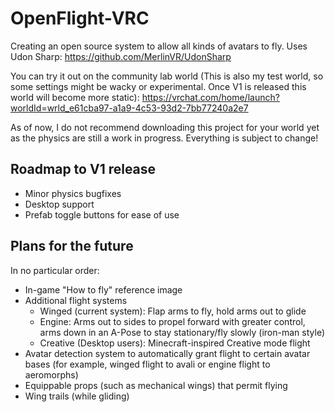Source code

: # OpenFlight-VRC

Creating an open source system to allow all kinds of avatars to fly. Uses Udon Sharp: https://github.com/MerlinVR/UdonSharp

You can try it out on the community lab world (This is also my test world, so some settings might be wacky or experimental. Once V1 is released this world will become more static): https://vrchat.com/home/launch?worldId=wrld_e61cba97-a1a9-4c53-93d2-7bb77240a2e7

As of now, I do not recommend downloading this project for your world yet as the physics are still a work in progress. Everything is subject to change!

## Roadmap to V1 release

- Minor physics bugfixes
- Desktop support
- Prefab toggle buttons for ease of use

## Plans for the future

In no particular order:
- In-game "How to fly" reference image
- Additional flight systems
  - Winged (current system): Flap arms to fly, hold arms out to glide
  - Engine: Arms out to sides to propel forward with greater control, arms down in an A-Pose to stay stationary/fly slowly (iron-man style)
  - Creative (Desktop users): Minecraft-inspired Creative mode flight
- Avatar detection system to automatically grant flight to certain avatar bases (for example, winged flight to avali or engine flight to aeromorphs)
- Equippable props (such as mechanical wings) that permit flying
- Wing trails (while gliding)
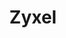 ---
title: Zyxel
has_children: true
layout: default
redirect_to: https://hack-xpon.github.io/ont-zyxel
---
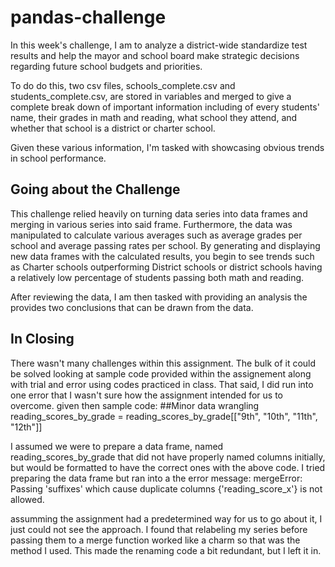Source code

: # pandas-challenge
In this week's challenge, I am to analyze a district-wide standardize test results and help the mayor and school board make strategic decisions regarding future school budgets and priorities. 

To do do this, two csv files, schools_complete.csv and students_complete.csv, are stored in variables and merged to give a complete break down of important information including of every students' name, their grades in math and reading, what school they attend, and whether that school is a district or charter school.

Given these various information, I'm tasked with showcasing obvious trends in school performance.

## Going about the Challenge
This challenge relied heavily on turning data series into data frames and merging in various series into said frame. Furthermore, the data was manipulated to calculate various averages such as average grades per school and average passing rates per school. By generating and displaying new data frames with the calculated results, you begin to see trends such as Charter schools outperforming District schools or district schools having a relatively low percentage of students passing both math and reading.

After reviewing the data, I am then tasked with providing an analysis the provides two conclusions that can be drawn from the data.


## In Closing 
There wasn't many challenges within this assignment. The bulk of it could be solved looking at sample code provided within the assignement along with trial and error using codes practiced in class. That said, I did run into one error that I wasn't sure how the assignment intended for us to overcome.
given then sample code: 
##Minor data wrangling
reading_scores_by_grade = reading_scores_by_grade[["9th", "10th", "11th", "12th"]]

I assumed we were to prepare a data frame, named reading_scores_by_grade that did not have properly named columns initially, but would be formatted to have the correct ones with the above code. I tried preparing the data frame but ran into a the error message: 
mergeError: Passing 'suffixes' which cause duplicate columns {'reading_score_x'} is not allowed.

assumming the assignment had a predetermined way for us to go about it, I just could not see the approach. I found that relabeling my series before passing them to a merge function worked like a charm so that was the method I used. This made the renaming code a bit redundant, but I left it in.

#####

About this exercise: Repeat the entries above verbatim, but only from the line that has "## Going about the Challenge" down to the line that has "mergeError: Passing 'suffixes'", inclusive.

Task output:
## Going about the Challenge
This challenge relied heavily on turning data series into data frames and merging in various series into said frame. Furthermore, the data was manipulated to calculate various averages such as average grades per school and average passing rates per school. By generating and displaying new data frames with the calculated results, you begin to see trends such as Charter schools outperforming District schools or district schools having a relatively low percentage of students passing both math and reading.

After reviewing the data, I am then tasked with providing an analysis the provides two conclusions that can be drawn from the data.


## In Closing 
There wasn't many challenges within this assignment. The bulk of it could be solved looking at sample code provided within the assignement along with trial and error using codes practiced in class. That said, I did run into one error that I wasn't sure how the assignment intended for us to overcome.
given then sample code: 
##Minor data wrangling
reading_scores_by_grade = reading_scores_by_grade[["9th", "10th", "11th", "12th"]]

I assumed we were to prepare a data frame, named reading_scores_by_grade that did not have properly named columns initially, but would be formatted to have the correct ones with the above code. I tried preparing the data frame but ran into a the error message: 
mergeError: Passing 'suffixes' which cause duplicate columns {'reading_score_x'} is not allowed.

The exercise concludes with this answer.